Please state how many lines of the records hold the string "while", giving nothing but the number.

## DATA RECORDS
-----

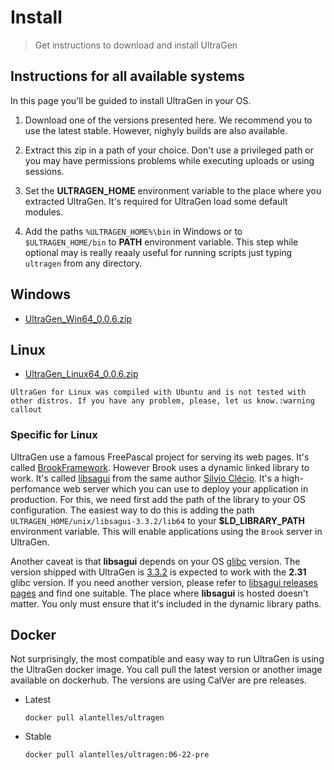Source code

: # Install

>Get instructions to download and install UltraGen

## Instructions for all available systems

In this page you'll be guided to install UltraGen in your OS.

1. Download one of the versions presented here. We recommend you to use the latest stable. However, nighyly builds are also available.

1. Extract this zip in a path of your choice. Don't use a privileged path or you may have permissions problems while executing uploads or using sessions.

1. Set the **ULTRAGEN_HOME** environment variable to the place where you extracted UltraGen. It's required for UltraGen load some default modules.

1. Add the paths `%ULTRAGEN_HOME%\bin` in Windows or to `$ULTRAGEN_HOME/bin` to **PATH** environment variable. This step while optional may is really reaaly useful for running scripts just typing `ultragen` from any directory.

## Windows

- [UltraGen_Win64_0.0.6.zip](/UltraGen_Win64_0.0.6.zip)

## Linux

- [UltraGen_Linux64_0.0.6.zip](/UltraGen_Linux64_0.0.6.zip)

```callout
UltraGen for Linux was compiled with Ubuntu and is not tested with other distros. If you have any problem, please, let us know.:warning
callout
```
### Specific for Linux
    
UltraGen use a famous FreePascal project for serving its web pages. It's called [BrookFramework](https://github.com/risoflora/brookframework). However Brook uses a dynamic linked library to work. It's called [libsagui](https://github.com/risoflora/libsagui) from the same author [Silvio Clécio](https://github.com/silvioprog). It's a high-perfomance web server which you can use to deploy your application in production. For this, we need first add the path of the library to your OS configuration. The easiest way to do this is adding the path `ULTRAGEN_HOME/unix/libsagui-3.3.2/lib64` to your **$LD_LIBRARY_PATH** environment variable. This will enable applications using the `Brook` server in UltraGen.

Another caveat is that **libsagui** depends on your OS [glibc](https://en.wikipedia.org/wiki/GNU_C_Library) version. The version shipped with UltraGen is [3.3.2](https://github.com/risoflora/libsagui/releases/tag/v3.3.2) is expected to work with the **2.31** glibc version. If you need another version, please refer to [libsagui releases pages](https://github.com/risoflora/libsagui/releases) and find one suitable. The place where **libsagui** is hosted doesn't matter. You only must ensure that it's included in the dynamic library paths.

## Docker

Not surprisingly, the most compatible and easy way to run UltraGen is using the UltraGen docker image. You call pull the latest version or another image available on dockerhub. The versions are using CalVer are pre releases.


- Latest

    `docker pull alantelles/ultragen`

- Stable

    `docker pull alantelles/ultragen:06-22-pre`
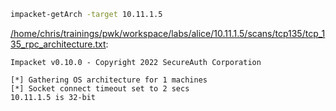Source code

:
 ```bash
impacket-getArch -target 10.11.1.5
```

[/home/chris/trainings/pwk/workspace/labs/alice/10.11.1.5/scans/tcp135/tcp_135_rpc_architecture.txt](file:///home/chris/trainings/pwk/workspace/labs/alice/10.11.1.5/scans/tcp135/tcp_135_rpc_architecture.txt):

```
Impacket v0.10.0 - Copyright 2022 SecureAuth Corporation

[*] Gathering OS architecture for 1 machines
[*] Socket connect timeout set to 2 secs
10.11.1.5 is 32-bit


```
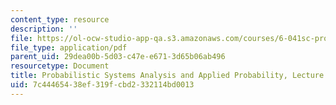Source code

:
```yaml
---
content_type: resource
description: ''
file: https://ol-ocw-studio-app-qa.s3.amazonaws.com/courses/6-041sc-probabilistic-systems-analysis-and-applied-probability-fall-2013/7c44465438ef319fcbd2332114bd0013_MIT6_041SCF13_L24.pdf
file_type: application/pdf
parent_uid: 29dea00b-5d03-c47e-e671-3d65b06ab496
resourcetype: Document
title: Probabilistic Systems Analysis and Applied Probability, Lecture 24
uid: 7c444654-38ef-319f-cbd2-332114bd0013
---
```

-----

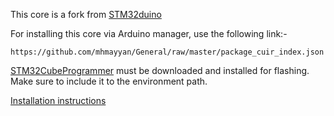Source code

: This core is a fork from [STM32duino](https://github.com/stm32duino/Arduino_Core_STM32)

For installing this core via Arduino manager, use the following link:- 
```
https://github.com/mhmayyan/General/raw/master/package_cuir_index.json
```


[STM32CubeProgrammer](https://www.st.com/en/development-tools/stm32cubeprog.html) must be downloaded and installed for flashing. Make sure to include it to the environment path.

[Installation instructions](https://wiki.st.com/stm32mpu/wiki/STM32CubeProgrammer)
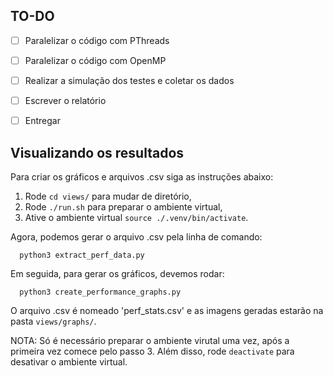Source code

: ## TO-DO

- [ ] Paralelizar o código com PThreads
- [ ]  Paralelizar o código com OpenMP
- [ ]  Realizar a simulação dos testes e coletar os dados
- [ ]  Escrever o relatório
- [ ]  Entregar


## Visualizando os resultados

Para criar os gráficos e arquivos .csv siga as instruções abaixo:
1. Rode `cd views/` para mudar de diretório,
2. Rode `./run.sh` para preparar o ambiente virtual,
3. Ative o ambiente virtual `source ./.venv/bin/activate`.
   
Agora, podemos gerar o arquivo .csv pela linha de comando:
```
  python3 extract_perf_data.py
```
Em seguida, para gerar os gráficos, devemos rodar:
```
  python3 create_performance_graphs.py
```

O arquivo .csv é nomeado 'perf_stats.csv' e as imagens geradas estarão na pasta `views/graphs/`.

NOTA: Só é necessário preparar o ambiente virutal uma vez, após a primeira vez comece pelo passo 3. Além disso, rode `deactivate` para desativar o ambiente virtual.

-----

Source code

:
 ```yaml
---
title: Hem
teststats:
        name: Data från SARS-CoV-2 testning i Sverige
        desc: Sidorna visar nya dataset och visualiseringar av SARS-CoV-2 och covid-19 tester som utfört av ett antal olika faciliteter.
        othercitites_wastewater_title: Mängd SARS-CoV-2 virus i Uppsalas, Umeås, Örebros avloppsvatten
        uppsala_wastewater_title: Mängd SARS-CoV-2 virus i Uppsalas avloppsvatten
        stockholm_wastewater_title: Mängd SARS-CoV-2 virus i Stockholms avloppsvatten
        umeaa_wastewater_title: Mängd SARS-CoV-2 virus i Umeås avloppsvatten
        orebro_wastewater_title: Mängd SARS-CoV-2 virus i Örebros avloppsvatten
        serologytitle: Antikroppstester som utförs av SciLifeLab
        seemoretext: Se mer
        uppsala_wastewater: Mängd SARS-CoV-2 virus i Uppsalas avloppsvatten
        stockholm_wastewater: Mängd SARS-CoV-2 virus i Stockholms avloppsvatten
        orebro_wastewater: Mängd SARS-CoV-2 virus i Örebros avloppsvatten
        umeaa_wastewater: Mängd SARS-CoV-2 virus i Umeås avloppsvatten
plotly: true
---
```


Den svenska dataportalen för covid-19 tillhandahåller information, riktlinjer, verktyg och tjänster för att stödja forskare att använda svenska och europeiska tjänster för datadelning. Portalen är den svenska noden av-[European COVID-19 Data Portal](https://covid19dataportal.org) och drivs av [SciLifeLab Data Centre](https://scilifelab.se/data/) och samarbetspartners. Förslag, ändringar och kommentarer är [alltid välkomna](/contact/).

-----

## SOLUTION BELOW
2